In Monday's press conference, Monaco discussed how the DOJ would combat the "epidemic" of ransomware attacks, which included going after the "entire ecosystem that fuels ransomware and digital extortion attacks, including criminal proceeds in the form of digital currency."
While digital currency is used by cybercriminals for the anonymity it provides, there are ways to trace it through blockchain ledgers, which are associated with different forms of cryptocurrency like bitcoin.
Craig WilliamsDirector of outreach, Cisco Talos
Court documents released by the DOJ show the FBI followed the bitcoin public ledger to an address that received two bitcoin payments on May 8 totaling 75,000 BTC -- the same date and amount Colonial decided to pay. From there, the FBI accessed the funds by using the private key linked to the bitcoin address. While the FBI said it came into possession of the private key, it did not specify how it obtained the key or why the full ransom amount wasn't recovered.
John Hammond, senior security researcher at managed threat detection provider Huntress, said the FBI may have been able to seize the ransom because DarkSide actors did not use an automated cryptocurrency mixer.

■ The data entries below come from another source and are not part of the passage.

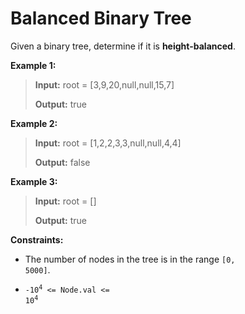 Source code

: # Balanced Binary Tree

Given a binary tree, determine if it is <span data-keyword="height-balanced">**height-balanced**</span>.


**Example 1:**
>
> **Input:** root = [3,9,20,null,null,15,7]
>
> **Output:** true

**Example 2:**
>
> **Input:** root = [1,2,2,3,3,null,null,4,4]
>
> **Output:** false

**Example 3:**
>
> **Input:** root = []
>
> **Output:** true


**Constraints:**

- The number of nodes in the tree is in the range <code>[0, 5000]</code>.

- <code>-10<sup>4</sup> &lt;= Node.val &lt;= 10<sup>4</sup></code>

Requesting ransoms to be paid in cryptocurrency is a common practice among cybercriminals, who use methods such as automated mixers to obfuscate the funds and evade law enforcement. Money deposited into mixers is moved around repeatedly into different wallets and addresses, making it hard to uncover the original payments.
"This looks like DarkSide just shuffled the money around and, potentially, one of these servers was that address, the private key that they found. And maybe it's in some infrastructure that they use that the FBI still has jurisdiction over and could break in and seize it," Hammond said.
DarkSide, in particular, Hammond said, doesn't appear to be extremely sophisticated. Blount revealed during the press conference Tuesday that DarkSide breached Colonial Pipeline through a legacy VPN account that was not intended to be used. The threat actors gained access to the account, which did not have multifactor authentication protection, through an exposed password.
While they may have found initial success in the attack, Hammond said DarkSide appears to be prone to mistakes like not covering the money trail.
"If they used something like an automated utility or buried the money more, this would become extremely complex. In my opinion, I have to think that maybe we just got lucky," Hammond said.
Craig Williams, director of outreach for Cisco Talos, said the threat actors didn't take actions typically seen at a high level to hide the origin of cryptocurrency. "I think this was a case where the attackers didn't do everything that was possible in order to obfuscate their monetary path and that was advantageous for authorities."
According to Hammond, these attacks are solely enabled because of cryptocurrency.
Other methods like wire transfers through international banks would not allow that to happen, he said, and gift card scams have a cap and are easily traced. "Cryptocurrency really lights the fire for this sort of thing."
Cybercriminals are constantly changing cryptocurrency evasion tactics. Don Spies, director of market development for cryptocurrency analysis firm Chainalysis, said that while some illicit actors use privacy coins in an attempt to obfuscate their transactions, they haven't been adopted to the extent one may expect. The reason being, they aren't as liquid as bitcoin and other cryptocurrencies.
"Cryptocurrency is only useful if you can buy and sell goods and services or cash out into fiat [currency], and that is much more difficult with privacy coins," he wrote in an email.
Despite the recovery of the Colonial Pipeline payment, experts say the illicit economy of cryptocurrency and the ransomware operators behind it are not going anywhere. The growth of privateer groups like DarkSide, operating independently but effectively protected by foreign governments is on the rise, Williams said, and it will continue to be a problem for the industry.